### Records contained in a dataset

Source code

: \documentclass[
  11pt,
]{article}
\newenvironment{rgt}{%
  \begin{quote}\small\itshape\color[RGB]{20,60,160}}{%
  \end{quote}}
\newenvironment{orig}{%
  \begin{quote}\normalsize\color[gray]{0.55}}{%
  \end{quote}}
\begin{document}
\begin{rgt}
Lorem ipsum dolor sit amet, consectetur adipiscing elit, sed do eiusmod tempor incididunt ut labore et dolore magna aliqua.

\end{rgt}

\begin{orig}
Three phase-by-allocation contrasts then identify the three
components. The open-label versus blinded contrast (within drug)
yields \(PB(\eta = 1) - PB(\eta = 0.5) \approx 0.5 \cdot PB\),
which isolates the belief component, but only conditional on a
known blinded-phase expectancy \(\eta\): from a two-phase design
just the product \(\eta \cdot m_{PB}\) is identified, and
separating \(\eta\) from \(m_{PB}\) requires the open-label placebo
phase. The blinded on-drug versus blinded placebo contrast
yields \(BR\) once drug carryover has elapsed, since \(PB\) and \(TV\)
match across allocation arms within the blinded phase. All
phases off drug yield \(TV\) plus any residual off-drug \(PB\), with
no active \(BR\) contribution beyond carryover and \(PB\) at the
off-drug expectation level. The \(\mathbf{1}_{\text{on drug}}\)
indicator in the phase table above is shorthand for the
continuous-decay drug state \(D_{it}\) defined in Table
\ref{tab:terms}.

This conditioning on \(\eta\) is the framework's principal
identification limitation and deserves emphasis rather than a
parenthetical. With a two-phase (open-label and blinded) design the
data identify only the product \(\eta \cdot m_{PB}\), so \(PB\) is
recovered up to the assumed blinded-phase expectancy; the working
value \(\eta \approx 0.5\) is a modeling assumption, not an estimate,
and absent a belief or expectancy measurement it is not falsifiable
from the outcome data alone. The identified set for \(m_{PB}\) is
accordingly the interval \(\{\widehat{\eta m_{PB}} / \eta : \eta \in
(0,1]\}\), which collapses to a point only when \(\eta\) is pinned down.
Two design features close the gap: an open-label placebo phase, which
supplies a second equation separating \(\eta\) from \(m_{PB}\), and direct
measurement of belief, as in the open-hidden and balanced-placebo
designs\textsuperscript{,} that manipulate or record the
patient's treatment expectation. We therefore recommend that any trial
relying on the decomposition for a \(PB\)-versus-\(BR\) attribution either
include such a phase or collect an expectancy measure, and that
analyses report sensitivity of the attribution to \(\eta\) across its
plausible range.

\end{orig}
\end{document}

### Work instructions
Lines from the one that contains "from the outcome" through the final line of the entries must be duplicated exactly, and no other lines.

### Response for this exercise
from the outcome data alone. The identified set for \(m_{PB}\) is
accordingly the interval \(\{\widehat{\eta m_{PB}} / \eta : \eta \in
(0,1]\}\), which collapses to a point only when \(\eta\) is pinned down.
Two design features close the gap: an open-label placebo phase, which
supplies a second equation separating \(\eta\) from \(m_{PB}\), and direct
measurement of belief, as in the open-hidden and balanced-placebo
designs\textsuperscript{,} that manipulate or record the
patient's treatment expectation. We therefore recommend that any trial
relying on the decomposition for a \(PB\)-versus-\(BR\) attribution either
include such a phase or collect an expectancy measure, and that
analyses report sensitivity of the attribution to \(\eta\) across its
plausible range.

\end{orig}
\end{document}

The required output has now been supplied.